WHAT IS EXPECTED => Note each line of the entries that includes "allowed". Then copy those lines.

DATASET ENTRIES =>
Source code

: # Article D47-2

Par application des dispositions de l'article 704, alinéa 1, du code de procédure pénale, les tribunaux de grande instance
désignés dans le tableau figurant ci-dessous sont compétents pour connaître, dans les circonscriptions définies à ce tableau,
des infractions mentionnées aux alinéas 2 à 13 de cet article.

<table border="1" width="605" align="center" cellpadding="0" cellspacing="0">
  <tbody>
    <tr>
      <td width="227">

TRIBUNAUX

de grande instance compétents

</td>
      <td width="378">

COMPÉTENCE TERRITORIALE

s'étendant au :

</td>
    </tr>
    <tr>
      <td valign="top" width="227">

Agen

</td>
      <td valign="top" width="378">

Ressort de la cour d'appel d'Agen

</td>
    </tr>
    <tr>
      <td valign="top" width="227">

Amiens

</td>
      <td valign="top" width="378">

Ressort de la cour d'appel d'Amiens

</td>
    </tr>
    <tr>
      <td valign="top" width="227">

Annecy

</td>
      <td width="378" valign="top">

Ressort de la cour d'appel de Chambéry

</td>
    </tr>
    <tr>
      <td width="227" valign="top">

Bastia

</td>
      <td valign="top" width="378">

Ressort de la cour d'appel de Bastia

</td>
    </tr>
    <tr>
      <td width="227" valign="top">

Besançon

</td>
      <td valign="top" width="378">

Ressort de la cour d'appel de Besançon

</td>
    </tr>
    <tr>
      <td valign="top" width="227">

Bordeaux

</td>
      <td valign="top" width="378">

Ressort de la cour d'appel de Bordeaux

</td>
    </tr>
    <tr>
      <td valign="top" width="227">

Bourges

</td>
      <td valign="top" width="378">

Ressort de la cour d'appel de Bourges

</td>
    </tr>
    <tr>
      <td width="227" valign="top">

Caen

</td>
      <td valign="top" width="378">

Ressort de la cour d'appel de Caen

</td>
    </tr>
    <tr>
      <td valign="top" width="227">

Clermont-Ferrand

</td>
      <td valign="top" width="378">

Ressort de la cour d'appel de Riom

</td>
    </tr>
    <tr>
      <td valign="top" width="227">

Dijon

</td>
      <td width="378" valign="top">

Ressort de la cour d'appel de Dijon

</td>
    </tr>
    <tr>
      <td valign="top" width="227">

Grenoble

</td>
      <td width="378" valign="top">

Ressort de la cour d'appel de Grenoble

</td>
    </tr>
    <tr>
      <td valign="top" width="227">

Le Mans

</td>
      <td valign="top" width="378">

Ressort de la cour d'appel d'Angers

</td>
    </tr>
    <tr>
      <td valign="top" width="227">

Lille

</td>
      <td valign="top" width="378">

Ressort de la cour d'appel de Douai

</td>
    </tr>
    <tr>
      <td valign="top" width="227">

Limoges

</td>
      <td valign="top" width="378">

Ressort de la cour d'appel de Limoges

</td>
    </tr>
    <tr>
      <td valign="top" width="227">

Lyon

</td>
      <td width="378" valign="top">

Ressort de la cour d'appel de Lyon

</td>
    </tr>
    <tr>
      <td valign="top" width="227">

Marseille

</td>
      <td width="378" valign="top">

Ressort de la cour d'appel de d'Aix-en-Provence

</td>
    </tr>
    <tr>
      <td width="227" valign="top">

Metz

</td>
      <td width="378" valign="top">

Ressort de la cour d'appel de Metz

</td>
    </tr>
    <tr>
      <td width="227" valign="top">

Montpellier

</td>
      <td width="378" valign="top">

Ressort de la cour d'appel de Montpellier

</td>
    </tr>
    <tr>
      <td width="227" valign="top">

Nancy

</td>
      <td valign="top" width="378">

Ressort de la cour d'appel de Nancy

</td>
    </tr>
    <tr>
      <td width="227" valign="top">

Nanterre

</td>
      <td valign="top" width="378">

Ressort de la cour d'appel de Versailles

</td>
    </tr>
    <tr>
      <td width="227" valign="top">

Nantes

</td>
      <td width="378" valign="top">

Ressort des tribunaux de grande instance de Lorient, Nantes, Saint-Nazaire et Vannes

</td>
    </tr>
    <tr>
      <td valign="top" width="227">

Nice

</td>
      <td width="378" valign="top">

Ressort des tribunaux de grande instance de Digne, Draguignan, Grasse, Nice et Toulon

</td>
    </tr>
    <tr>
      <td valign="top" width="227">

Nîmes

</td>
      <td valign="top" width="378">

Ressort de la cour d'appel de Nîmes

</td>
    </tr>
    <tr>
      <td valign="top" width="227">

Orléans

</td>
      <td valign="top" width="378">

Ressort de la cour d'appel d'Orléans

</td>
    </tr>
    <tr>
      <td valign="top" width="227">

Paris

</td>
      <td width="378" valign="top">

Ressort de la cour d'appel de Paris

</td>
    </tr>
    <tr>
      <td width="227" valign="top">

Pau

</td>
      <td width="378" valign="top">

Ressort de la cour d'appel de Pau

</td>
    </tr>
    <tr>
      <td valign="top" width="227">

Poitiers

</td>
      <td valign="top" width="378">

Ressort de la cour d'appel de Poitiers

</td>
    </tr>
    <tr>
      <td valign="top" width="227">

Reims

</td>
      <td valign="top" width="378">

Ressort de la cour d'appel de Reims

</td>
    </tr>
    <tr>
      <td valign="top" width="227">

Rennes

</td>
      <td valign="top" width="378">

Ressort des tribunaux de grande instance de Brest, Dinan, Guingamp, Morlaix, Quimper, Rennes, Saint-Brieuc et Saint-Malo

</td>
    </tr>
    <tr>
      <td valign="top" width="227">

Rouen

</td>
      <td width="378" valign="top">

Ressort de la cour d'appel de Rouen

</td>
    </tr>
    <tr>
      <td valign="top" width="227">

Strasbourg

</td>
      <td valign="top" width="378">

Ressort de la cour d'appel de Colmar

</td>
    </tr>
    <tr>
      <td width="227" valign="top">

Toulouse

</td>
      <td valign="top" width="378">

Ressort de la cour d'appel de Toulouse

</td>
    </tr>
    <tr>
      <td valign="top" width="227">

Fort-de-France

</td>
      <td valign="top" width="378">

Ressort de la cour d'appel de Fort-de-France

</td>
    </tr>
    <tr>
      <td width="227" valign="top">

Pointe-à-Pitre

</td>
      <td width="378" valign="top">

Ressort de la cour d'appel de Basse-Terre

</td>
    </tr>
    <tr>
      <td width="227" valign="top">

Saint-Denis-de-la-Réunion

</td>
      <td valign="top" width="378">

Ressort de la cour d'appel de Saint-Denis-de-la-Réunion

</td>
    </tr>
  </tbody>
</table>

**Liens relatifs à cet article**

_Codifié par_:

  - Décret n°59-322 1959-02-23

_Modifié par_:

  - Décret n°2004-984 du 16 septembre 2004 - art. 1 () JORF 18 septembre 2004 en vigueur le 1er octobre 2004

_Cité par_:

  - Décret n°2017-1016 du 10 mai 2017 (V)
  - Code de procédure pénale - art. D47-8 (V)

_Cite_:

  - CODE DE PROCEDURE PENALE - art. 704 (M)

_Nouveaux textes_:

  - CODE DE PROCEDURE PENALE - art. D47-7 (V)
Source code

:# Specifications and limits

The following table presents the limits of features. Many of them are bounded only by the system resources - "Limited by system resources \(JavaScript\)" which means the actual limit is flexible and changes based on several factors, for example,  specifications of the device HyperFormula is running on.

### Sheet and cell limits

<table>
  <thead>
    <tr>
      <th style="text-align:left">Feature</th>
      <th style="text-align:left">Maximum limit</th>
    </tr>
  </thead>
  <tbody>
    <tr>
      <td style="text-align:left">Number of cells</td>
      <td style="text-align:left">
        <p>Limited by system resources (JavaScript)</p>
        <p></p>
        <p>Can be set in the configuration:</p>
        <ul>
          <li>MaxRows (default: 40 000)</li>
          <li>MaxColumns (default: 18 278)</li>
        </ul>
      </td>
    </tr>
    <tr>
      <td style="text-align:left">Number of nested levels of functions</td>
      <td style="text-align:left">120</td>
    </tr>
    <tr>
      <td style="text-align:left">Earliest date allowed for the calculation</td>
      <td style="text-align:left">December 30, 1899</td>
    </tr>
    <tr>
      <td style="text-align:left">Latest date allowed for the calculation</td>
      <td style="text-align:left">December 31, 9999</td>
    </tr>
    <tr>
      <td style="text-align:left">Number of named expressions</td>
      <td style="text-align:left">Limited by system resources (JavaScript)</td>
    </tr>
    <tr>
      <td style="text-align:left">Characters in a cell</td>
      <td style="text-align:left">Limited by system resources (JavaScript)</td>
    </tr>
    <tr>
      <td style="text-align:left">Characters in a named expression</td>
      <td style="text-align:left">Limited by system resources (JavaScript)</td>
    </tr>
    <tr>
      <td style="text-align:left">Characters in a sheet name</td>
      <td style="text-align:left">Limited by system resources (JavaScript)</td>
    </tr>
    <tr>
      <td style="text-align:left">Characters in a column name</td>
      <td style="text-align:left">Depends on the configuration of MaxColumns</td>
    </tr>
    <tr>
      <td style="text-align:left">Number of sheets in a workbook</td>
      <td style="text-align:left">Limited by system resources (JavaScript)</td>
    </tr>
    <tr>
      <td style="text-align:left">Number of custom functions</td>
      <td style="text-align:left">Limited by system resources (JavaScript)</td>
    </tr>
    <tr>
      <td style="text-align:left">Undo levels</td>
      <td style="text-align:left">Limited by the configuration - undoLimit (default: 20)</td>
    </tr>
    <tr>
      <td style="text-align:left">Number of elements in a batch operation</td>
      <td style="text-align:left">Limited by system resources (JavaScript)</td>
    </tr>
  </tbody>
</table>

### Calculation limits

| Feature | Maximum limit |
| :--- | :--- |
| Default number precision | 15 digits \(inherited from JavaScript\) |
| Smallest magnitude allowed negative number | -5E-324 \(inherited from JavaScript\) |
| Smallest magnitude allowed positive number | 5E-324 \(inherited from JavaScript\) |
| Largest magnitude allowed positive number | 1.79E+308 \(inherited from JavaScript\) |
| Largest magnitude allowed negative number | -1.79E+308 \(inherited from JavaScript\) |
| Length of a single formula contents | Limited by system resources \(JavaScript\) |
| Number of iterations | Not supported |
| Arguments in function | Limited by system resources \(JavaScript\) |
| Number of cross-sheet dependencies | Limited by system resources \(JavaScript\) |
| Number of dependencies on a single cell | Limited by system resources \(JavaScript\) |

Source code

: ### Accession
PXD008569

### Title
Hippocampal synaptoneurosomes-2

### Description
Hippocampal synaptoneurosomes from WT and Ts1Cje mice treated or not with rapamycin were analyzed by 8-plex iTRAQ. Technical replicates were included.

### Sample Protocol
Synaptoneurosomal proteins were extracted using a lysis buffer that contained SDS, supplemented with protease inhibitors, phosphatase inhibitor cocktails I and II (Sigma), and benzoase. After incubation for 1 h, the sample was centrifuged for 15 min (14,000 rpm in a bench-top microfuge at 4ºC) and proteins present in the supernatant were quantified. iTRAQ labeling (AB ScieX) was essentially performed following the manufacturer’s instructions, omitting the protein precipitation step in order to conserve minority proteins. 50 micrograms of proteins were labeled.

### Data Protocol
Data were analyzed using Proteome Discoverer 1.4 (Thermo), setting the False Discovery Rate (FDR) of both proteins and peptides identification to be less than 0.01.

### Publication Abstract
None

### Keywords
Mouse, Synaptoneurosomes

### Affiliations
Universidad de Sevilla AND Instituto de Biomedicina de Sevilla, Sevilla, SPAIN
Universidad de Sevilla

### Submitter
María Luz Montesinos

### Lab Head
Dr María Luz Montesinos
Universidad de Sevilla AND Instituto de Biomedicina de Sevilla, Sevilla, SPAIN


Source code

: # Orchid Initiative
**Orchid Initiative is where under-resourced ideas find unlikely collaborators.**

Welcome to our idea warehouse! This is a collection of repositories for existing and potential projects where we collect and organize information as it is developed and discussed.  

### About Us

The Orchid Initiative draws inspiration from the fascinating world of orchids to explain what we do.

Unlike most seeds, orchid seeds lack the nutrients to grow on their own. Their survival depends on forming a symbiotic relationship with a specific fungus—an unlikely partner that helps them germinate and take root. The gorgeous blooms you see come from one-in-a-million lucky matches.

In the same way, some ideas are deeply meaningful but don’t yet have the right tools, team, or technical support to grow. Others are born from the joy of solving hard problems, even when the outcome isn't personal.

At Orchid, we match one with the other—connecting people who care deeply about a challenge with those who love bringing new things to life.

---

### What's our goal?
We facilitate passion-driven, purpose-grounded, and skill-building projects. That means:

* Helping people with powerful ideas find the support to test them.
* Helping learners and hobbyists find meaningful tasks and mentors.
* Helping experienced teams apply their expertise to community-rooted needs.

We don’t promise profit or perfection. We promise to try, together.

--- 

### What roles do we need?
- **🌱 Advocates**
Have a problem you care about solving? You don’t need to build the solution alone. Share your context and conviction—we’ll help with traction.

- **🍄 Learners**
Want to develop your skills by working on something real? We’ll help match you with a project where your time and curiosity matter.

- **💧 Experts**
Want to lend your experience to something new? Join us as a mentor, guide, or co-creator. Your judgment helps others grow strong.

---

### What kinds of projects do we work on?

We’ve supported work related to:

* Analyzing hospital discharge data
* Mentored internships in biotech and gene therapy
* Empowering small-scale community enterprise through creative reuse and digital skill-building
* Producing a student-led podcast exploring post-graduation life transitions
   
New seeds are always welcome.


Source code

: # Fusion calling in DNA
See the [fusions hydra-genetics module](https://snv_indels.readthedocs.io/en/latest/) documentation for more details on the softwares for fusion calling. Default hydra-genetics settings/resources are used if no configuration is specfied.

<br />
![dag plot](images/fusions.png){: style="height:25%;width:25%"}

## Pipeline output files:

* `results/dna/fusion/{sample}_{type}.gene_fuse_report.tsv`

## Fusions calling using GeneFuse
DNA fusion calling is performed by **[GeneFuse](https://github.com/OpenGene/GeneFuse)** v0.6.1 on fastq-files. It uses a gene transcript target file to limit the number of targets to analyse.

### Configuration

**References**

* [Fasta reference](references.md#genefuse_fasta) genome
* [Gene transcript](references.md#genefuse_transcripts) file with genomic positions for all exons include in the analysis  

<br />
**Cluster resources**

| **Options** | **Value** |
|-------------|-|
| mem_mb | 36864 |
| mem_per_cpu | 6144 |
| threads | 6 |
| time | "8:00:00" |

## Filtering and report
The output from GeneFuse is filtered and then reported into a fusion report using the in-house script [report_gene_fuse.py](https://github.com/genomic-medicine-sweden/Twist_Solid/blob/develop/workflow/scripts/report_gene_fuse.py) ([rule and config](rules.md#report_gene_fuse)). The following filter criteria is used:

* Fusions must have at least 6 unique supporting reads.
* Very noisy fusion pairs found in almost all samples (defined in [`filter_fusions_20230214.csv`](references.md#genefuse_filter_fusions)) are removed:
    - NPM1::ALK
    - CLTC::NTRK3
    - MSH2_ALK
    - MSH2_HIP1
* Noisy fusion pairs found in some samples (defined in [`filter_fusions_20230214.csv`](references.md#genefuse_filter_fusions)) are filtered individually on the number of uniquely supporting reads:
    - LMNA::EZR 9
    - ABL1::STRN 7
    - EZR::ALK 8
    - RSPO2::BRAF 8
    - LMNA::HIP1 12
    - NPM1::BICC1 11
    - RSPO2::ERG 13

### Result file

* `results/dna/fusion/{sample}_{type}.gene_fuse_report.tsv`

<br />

WRITTEN SOLUTION =>
      <td style="text-align:left">Earliest date allowed for the calculation</td>
      <td style="text-align:left">Latest date allowed for the calculation</td>
| Smallest magnitude allowed negative number | -5E-324 \(inherited from JavaScript\) |
| Smallest magnitude allowed positive number | 5E-324 \(inherited from JavaScript\) |
| Largest magnitude allowed positive number | 1.79E+308 \(inherited from JavaScript\) |
| Largest magnitude allowed negative number | -1.79E+308 \(inherited from JavaScript\) |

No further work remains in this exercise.